「Science:科学」という識知もまた、多様化・分散化・分析化から集約化・統一化・統合化へ変化していくのでは、と展望してきました。
その時、科学用語に求められる条件として、➀分節化から合節化へ、②数値絶対化から数値相対化へ、③システム化からストラクチャー化へ、を挙げてきました。
まずは「分節化から合節化へ」について。
すでに【ル・ルネサンスは集約・統合的科学をめざす!】で述べていますが、今後の大転換期に、時代識知を集約化・統一化・統合化へと向かわせるためには、言語を使う、最も基本的な方向として、対象を区分けして理解することから、分けられた対象を合わせて理解する方向へと、その重心を移していくことが求められると思います。
それゆえ、日常言語においても、新たな“合節化”を検討しなければなりません。
言分けで得られたコト(言葉)をどのように組み合わせて、新たなコトをいかに創り出していくか、という方向へ思考の動きを移していく、という意味です。
そうなると、観念言語である科学用語についても“合節化”に相当する“接合化”が必要になってくるでしょう。
科学用語もまた、識知された対象を“言語化”によって理知化する手段の一つです。
しかし、その方法は、【「ことしり」から「ことわり」へ!】で述べたように、日常・交信言語の「言分け」法を超えて、思考・観念言語の「網分け」法によっています。
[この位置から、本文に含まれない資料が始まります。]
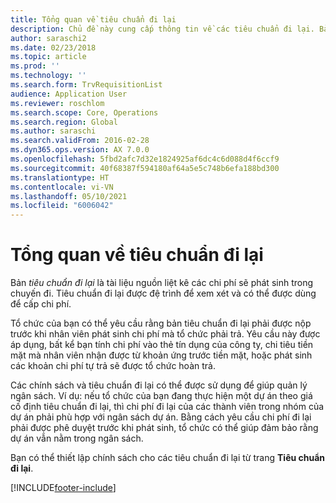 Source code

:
 ```yaml
---
title: Tổng quan về tiêu chuẩn đi lại
description: Chủ đề này cung cấp thông tin về các tiêu chuẩn đi lại. Bản tiêu chuẩn đi lại làm căn cứ tài liệu cho chi phí đi lại theo kế hoạch.
author: saraschi2
ms.date: 02/23/2018
ms.topic: article
ms.prod: ''
ms.technology: ''
ms.search.form: TrvRequisitionList
audience: Application User
ms.reviewer: roschlom
ms.search.scope: Core, Operations
ms.search.region: Global
ms.author: saraschi
ms.search.validFrom: 2016-02-28
ms.dyn365.ops.version: AX 7.0.0
ms.openlocfilehash: 5fbd2afc7d32e1824925af6dc4c6d088d4f6ccf9
ms.sourcegitcommit: 40f68387f594180af64a5e5c748b6efa188bd300
ms.translationtype: HT
ms.contentlocale: vi-VN
ms.lasthandoff: 05/10/2021
ms.locfileid: "6006042"
---
```

# <a name="travel-requisitions-overview"></a>Tổng quan về tiêu chuẩn đi lại

Bản *tiêu chuẩn đi lại* là tài liệu nguồn liệt kê các chi phí sẽ phát sinh trong chuyến đi. Tiêu chuẩn đi lại được đệ trình để xem xét và có thể được dùng để cấp chi phí.

Tổ chức của bạn có thể yêu cầu rằng bản tiêu chuẩn đi lại phải được nộp trước khi nhân viên phát sinh chi phí mà tổ chức phải trả. Yêu cầu này được áp dụng, bất kể bạn tính chi phí vào thẻ tín dụng của công ty, chi tiêu tiền mặt mà nhân viên nhận được từ khoản ứng trước tiền mặt, hoặc phát sinh các khoản chi phí tự trả sẽ được tổ chức hoàn trả.

Các chính sách và tiêu chuẩn đi lại có thể được sử dụng để giúp quản lý ngân sách. Ví dụ: nếu tổ chức của bạn đang thực hiện một dự án theo giá cố định tiêu chuẩn đi lại, thì chi phí đi lại của các thành viên trong nhóm của dự án phải phù hợp với ngân sách dự án. Bằng cách yêu cầu chi phí đi lại phải được phê duyệt trước khi phát sinh, tổ chức có thể giúp đảm bảo rằng dự án vẫn nằm trong ngân sách.

Bạn có thể thiết lập chính sách cho các tiêu chuẩn đi lại từ trang **Tiêu chuẩn đi lại**.


[!INCLUDE[footer-include](../includes/footer-banner.md)]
日常言語の包括的分節という把握方法ではなく、網状的拠点によって対象を要点として捉える、という把握方法です。
いいかえれば、対象の全体を捉えるのではなく、対象の要点を組み合わせて全体像を把握するという方法です。
両者の具体例を挙げてみましょう。
◆日常言語
①「みず」という記号で流体物という対象を他の対象から“分節化”しています。 ②「ま」という記号で真実という対象を偽物という対象から“分節化”しています。 ③「ま」+「みず」を“合節化”することで「まみず(混じり気のない水)」を表現しています。 |
◆科学用語
①「H」という記号で「水素」という対象を他の対象から“限定化”しています。 ②「O」という記号で「酸素」という対象を他の対象から“限定化”しています。 ③「H」+「O」を“接合化”することで「H₂O」を表現しています。 |
以上のような構造を前提にすると、日常言語ではさらなる合節化としては、「し(すみず:澄んだ)」という言葉を加え、「ましみず(混じり気のない、清らかに澄んだ水)」といった表現が考えられます。
これを科学用語で表現しようとすると、網目から漏れた「ま」や「し」の対象を新たな化学記号を使っておおまかに表現することになるでしょう。
だが、本格的、全面的な表現となると、ほぼ不可能です。
とすれば、科学用語と日常言語との接合化という方向が、新たに求められるのではないでしょうか。
上図で言えば、文節化された面と限定化された点を巧みに結びつけるという方向です。
科学用語の正確性や単純性を活かしつつ、日常言語との統合を新たに検討する時代に入ったのです。